(Source texts of formatted documents)
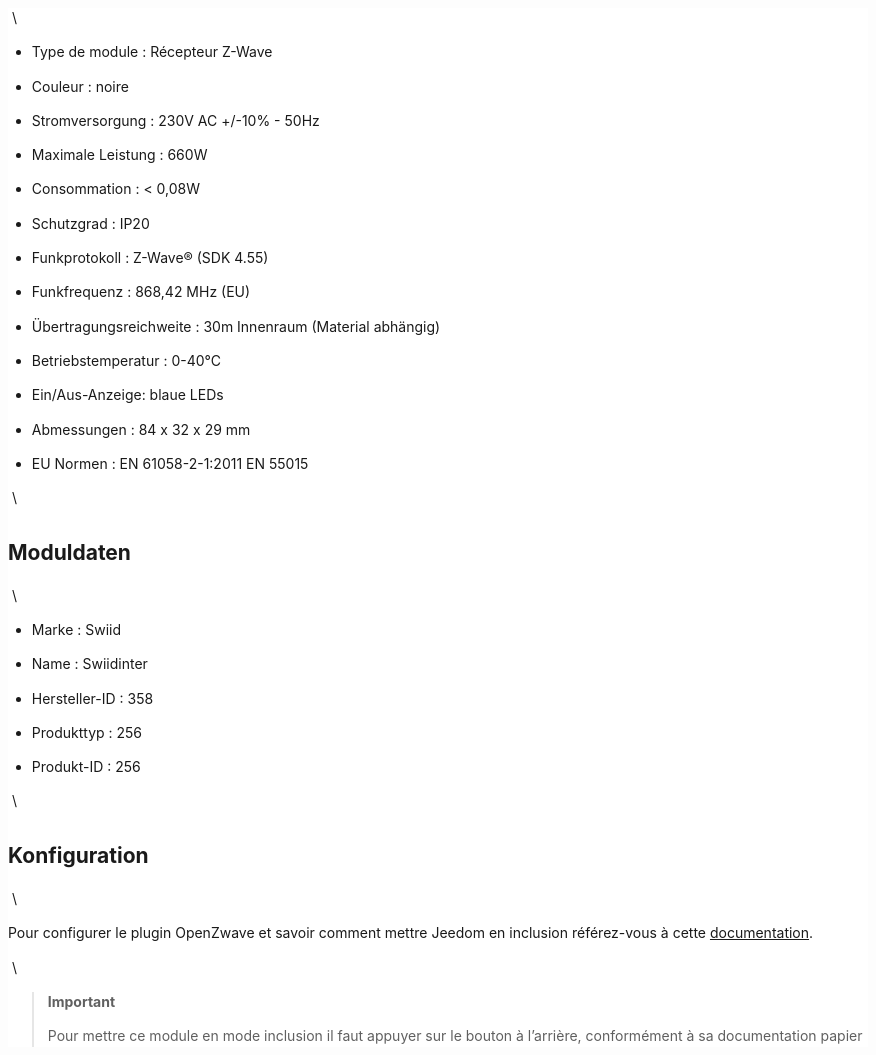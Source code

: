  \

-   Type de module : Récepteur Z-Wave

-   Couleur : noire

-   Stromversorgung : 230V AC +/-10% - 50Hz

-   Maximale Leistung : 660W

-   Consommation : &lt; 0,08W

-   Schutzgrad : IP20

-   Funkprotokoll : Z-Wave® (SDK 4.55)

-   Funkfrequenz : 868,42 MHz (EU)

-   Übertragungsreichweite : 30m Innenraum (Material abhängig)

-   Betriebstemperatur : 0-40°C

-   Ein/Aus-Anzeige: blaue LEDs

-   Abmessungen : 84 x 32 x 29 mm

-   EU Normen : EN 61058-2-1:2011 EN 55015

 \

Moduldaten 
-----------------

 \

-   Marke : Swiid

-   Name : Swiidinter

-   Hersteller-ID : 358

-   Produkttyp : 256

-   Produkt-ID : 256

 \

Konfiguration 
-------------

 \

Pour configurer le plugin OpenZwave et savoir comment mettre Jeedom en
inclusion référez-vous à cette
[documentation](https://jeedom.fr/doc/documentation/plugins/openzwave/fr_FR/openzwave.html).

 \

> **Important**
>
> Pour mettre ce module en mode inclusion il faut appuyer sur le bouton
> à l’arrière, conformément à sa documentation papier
---
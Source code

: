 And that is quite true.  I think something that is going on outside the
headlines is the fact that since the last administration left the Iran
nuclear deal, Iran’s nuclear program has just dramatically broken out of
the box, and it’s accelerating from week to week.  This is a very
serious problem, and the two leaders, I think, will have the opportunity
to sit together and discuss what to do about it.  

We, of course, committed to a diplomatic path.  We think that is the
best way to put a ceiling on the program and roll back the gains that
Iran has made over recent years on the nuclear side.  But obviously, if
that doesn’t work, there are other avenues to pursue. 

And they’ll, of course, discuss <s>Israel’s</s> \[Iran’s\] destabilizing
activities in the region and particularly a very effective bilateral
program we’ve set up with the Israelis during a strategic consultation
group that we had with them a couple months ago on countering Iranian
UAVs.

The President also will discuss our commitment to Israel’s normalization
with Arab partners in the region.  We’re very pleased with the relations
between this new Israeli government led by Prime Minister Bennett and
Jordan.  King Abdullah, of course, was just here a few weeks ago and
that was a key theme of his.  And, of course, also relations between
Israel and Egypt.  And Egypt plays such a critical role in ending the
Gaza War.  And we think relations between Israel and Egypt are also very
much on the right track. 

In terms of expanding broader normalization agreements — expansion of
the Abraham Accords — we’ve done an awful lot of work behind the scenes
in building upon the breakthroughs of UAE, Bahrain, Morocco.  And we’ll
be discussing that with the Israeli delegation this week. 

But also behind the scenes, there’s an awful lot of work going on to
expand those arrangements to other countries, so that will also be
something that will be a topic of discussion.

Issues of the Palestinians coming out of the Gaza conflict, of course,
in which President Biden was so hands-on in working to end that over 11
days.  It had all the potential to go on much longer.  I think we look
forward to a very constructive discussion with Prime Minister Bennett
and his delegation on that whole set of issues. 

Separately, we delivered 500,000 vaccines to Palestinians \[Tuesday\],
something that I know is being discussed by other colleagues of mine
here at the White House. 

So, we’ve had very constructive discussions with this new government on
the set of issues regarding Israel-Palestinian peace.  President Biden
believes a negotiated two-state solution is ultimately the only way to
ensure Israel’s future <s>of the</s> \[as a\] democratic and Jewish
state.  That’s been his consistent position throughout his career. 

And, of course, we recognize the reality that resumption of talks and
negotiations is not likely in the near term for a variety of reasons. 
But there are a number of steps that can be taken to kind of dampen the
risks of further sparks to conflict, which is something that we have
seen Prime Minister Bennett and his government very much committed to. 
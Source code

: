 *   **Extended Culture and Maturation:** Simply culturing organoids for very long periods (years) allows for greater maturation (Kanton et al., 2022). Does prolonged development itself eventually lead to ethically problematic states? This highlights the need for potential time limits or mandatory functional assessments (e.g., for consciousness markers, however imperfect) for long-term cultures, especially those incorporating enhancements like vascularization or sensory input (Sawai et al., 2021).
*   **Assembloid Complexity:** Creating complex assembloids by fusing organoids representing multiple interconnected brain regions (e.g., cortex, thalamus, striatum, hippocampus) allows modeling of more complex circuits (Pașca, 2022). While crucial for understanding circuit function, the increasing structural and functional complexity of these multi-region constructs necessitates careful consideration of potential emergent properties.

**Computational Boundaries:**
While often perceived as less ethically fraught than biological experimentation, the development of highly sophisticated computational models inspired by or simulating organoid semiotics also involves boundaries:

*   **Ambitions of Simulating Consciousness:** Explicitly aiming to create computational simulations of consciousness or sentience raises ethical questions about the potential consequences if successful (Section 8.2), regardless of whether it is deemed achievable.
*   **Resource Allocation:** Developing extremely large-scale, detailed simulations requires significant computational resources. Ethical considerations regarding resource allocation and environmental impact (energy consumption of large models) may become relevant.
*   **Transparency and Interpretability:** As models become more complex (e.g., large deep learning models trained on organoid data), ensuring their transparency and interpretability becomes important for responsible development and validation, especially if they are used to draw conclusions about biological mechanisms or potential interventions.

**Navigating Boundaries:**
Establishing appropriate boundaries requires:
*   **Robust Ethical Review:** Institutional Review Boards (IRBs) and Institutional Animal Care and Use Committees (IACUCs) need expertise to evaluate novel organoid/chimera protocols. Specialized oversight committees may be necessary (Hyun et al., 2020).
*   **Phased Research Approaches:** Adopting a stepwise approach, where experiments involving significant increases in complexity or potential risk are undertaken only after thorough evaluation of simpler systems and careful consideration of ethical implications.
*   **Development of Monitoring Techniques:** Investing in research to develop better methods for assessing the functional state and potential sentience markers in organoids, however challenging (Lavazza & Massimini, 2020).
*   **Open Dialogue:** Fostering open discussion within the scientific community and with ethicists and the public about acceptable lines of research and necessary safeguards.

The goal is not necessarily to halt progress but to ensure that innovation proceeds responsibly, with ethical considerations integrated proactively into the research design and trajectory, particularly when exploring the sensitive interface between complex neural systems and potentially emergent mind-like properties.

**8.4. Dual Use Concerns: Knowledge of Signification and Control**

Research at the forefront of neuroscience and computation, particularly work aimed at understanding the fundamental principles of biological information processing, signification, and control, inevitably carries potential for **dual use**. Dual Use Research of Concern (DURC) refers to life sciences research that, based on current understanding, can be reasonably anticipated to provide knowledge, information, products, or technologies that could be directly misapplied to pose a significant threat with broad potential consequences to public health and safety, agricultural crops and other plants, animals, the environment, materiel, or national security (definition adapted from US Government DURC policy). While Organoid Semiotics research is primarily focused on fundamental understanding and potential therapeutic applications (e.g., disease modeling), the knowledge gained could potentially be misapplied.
==
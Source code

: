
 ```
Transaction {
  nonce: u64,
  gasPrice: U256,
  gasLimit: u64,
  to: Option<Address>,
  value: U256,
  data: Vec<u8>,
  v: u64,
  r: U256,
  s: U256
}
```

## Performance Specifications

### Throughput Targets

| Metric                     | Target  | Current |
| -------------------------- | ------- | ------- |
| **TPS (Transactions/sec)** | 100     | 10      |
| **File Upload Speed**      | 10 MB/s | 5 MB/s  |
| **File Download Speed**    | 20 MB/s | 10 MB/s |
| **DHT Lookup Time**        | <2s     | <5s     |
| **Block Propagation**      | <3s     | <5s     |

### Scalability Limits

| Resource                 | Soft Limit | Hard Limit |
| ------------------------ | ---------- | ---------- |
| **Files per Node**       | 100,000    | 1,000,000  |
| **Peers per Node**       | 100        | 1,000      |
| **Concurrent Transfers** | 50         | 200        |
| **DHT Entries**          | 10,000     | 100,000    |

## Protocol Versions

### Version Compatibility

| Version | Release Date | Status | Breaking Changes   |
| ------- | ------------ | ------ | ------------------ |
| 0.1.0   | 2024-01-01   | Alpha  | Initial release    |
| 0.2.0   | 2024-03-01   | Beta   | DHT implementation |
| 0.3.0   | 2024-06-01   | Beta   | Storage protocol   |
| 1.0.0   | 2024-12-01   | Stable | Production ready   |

(What the task asks) Count every line of the records that holds "conflict". State the number, nothing else.

(Result of the task) 2